TASK: Only the lines holding "youtube" are wanted here; copy each from the listing.

Start of MATERIALS PROVIDED

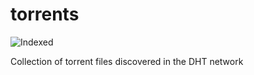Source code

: torrents 
========
![Indexed](https://img.shields.io/badge/indexed-241018-blue)

Collection of torrent files discovered in the DHT network
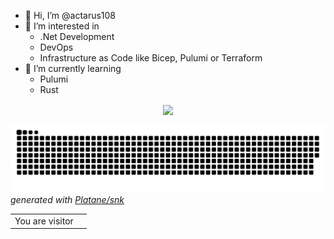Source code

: 
<!-- <p align="center" width="100%">
  <img align="center" src="https://media.giphy.com/media/JIX9t2j0ZTN9S/giphy.gif" />
</p> -->

- 👋 Hi, I’m @actarus108
- 👀 I’m interested in
  - .Net Development
  - DevOps
  - Infrastructure as Code like Bicep, Pulumi or Terraform
- 🌱 I’m currently learning 
  - Pulumi
  - Rust
<!-- - 💞️ I’m looking to collaborate on ... -->
<!-- - 📫 How to reach me ... -->

<p align="center" width="100%">
  <img align="center" src="https://media.giphy.com/media/JIX9t2j0ZTN9S/giphy.gif" />
</p>

![github contribution grid snake animation](https://raw.githubusercontent.com/actarus108/actarus108/output/github-contribution-grid-snake-dark.svg#gh-dark-mode-only)
_generated with [Platane/snk](https://github.com/Platane/snk)_

<table>
  <tr>
    <td>You are visitor</td>
    <td><img src="https://profile-counter.glitch.me/actarus108/count.svg" alt="" /></td>
  </tr>
</table>

<!---
actarus108/actarus108 is a ✨ special ✨ repository because its `README.md` (this file) appears on your GitHub profile.
You can click the Preview link to take a look at your changes.
--->

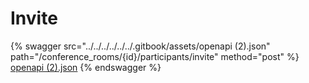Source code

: # Invite

{% swagger src="../../../../../../.gitbook/assets/openapi (2).json" path="/conference_rooms/{id}/participants/invite" method="post" %}
[openapi (2).json](<../../../../../../.gitbook/assets/openapi (2).json>)
{% endswagger %}
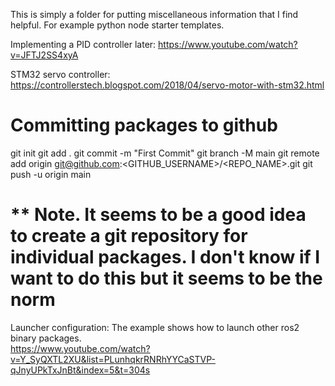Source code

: This is simply a folder for putting miscellaneous information that I find helpful.  For example python node starter templates.



Implementing a PID controller later: https://www.youtube.com/watch?v=JFTJ2SS4xyA

STM32 servo controller:  https://controllerstech.blogspot.com/2018/04/servo-motor-with-stm32.html

Committing packages to github
====================================

git init
git add .
git commit -m "First Commit"
git branch -M main
git remote add origin git@github.com:<GITHUB_USERNAME>/<REPO_NAME>.git
git push -u origin main


** Note. It seems to be a good idea to create a git repository for individual packages.  I don't know if I want to do this but it seems to be the norm
=====================================



Launcher configuration: 
The example shows how to launch other ros2 binary packages.  
https://www.youtube.com/watch?v=Y_SyQXTL2XU&list=PLunhqkrRNRhYYCaSTVP-qJnyUPkTxJnBt&index=5&t=304s




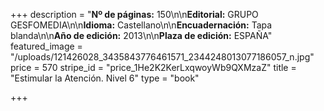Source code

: +++
description = "**Nº de páginas:** 150\n\n**Editorial:** GRUPO GESFOMEDIA\n\n**Idioma:** Castellano\n\n**Encuadernación:** Tapa blanda\n\n**Año de edición:** 2013\n\n**Plaza de edición:** ESPAÑA"
featured_image = "/uploads/121426028_3435843776461571_2344248013077186057_n.jpg"
price = 570
stripe_id = "price_1He2K2KerLxqwoyWb9QXMzaZ"
title = "Estimular la Atención. Nivel 6"
type = "book"

+++
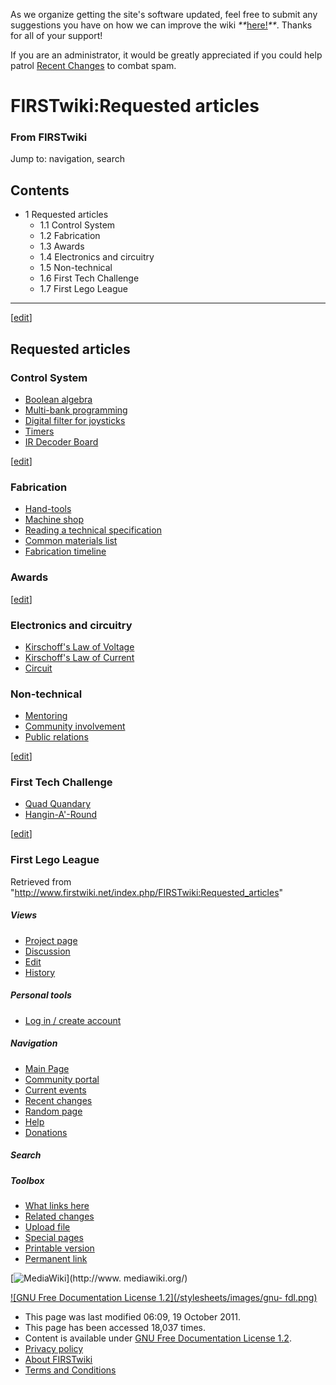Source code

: As we organize getting the site's software updated, feel free to submit any
suggestions you have on how we can improve the wiki
_**_[here!](/index.php/User:Hallry/Suggestions "User:Hallry/Suggestions"
)_**_. Thanks for all of your support!

If you are an administrator, it would be greatly appreciated if you could help
patrol [Recent Changes](/index.php/Special:Recentchanges
"Special:Recentchanges" ) to combat spam.

# FIRSTwiki:Requested articles

### From FIRSTwiki

Jump to: navigation, search

## Contents

  * 1 Requested articles
    * 1.1 Control System
    * 1.2 Fabrication
    * 1.3 Awards
    * 1.4 Electronics and circuitry
    * 1.5 Non-technical
    * 1.6 First Tech Challenge
    * 1.7 First Lego League  
---  
  
[[edit](/index.php?title=FIRSTwiki:Requested_articles&action=edit&section=1
"Edit section: Requested articles" )]

## Requested articles


### Control System

  * [Boolean algebra](/index.php/Boolean_algebra "Boolean algebra" )
  * [Multi-bank programming](/index.php/Multi-bank_programming "Multi-bank programming" )
  * [Digital filter for joysticks](/index.php?title=Digital_filter_for_joysticks&action=edit "Digital filter for joysticks" )
  * [Timers](/index.php?title=Timers&action=edit "Timers" )
  * [IR Decoder Board](/index.php?title=IR_Decoder_Board&action=edit "IR Decoder Board" )

[[edit](/index.php?title=FIRSTwiki:Requested_articles&action=edit&section=3
"Edit section: Fabrication" )]

### Fabrication

  * [Hand-tools](/index.php/Hand-tools "Hand-tools" )
  * [Machine shop](/index.php?title=Machine_shop&action=edit "Machine shop" )
  * [Reading a technical specification](/index.php?title=Reading_a_technical_specification&action=edit "Reading a technical specification" )
  * [Common materials list](/index.php?title=Common_materials_list&action=edit "Common materials list" )
  * [Fabrication timeline](/index.php?title=Fabrication_timeline&action=edit "Fabrication timeline" )


### Awards

[[edit](/index.php?title=FIRSTwiki:Requested_articles&action=edit&section=5
"Edit section: Electronics and circuitry" )]

### Electronics and circuitry

  * [Kirschoff's Law of Voltage](/index.php?title=Kirschoff%27s_Law_of_Voltage&action=edit "Kirschoff's Law of Voltage" )
  * [Kirschoff's Law of Current](/index.php?title=Kirschoff%27s_Law_of_Current&action=edit "Kirschoff's Law of Current" )
  * [Circuit](/index.php?title=Circuit&action=edit "Circuit" )


### Non-technical

  * [Mentoring](/index.php?title=Mentoring&action=edit "Mentoring" )
  * [Community involvement](/index.php?title=Community_involvement&action=edit "Community involvement" )
  * [Public relations](/index.php?title=Public_relations&action=edit "Public relations" )

[[edit](/index.php?title=FIRSTwiki:Requested_articles&action=edit&section=7
"Edit section: First Tech Challenge" )]

### First Tech Challenge

  * [Quad Quandary](/index.php?title=Quad_Quandary&action=edit "Quad Quandary" )
  * [Hangin-A'-Round](/index.php?title=Hangin-A%27-Round&action=edit "Hangin-A'-Round" )

[[edit](/index.php?title=FIRSTwiki:Requested_articles&action=edit&section=8
"Edit section: First Lego League" )]

### First Lego League

Retrieved from
"<http://www.firstwiki.net/index.php/FIRSTwiki:Requested_articles>"

##### Views

  * [Project page](/index.php/FIRSTwiki:Requested_articles)
  * [Discussion](/index.php/FIRSTwiki_talk:Requested_articles)
  * [Edit](/index.php?title=FIRSTwiki:Requested_articles&action=edit)
  * [History](/index.php?title=FIRSTwiki:Requested_articles&action=history)

##### Personal tools

  * [Log in / create account](/index.php?title=Special:Userlogin&returnto=FIRSTwiki:Requested_articles)

[](/index.php/Main_Page "Main Page" )

##### Navigation

  * [Main Page](/index.php/Main_Page)
  * [Community portal](/index.php/FIRSTwiki:Community_portal)
  * [Current events](/index.php/Current_events)
  * [Recent changes](/index.php/Special:Recentchanges)
  * [Random page](/index.php/Special:Random)
  * [Help](/index.php/FIRSTwiki:Help)
  * [Donations](/index.php/FIRSTwiki:Site_support)

##### Search



##### Toolbox

  * [What links here](/index.php/Special:Whatlinkshere/FIRSTwiki:Requested_articles)
  * [Related changes](/index.php/Special:Recentchangeslinked/FIRSTwiki:Requested_articles)
  * [Upload file](/index.php/Special:Upload)
  * [Special pages](/index.php/Special:Specialpages)
  * [Printable version](/index.php?title=FIRSTwiki:Requested_articles&printable=yes)
  * [Permanent link](/index.php?title=FIRSTwiki:Requested_articles&oldid=82646)

[![MediaWiki](/skins/common/images/poweredby_mediawiki_88x31.png)](http://www.
mediawiki.org/)

[![GNU Free Documentation License 1.2](/stylesheets/images/gnu-
fdl.png)](http://www.gnu.org/copyleft/fdl.html)

  * This page was last modified 06:09, 19 October 2011.
  * This page has been accessed 18,037 times.
  * Content is available under [GNU Free Documentation License 1.2](http://www.gnu.org/copyleft/fdl.html "http://www.gnu.org/copyleft/fdl.html" ).
  * [Privacy policy](/index.php/FIRSTwiki:Privacy_policy "FIRSTwiki:Privacy policy" )
  * [About FIRSTwiki](/index.php/FIRSTwiki:About "FIRSTwiki:About" )
  * [Terms and Conditions](/index.php/FIRSTwiki:Terms_and_conditions "FIRSTwiki:Terms and conditions" )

End of MATERIALS PROVIDED

OUTPUT FOR THIS EXERCISE:
Implementing a PID controller later: https://www.youtube.com/watch?v=JFTJ2SS4xyA
https://www.youtube.com/watch?v=Y_SyQXTL2XU&list=PLunhqkrRNRhYYCaSTVP-qJnyUPkTxJnBt&index=5&t=304s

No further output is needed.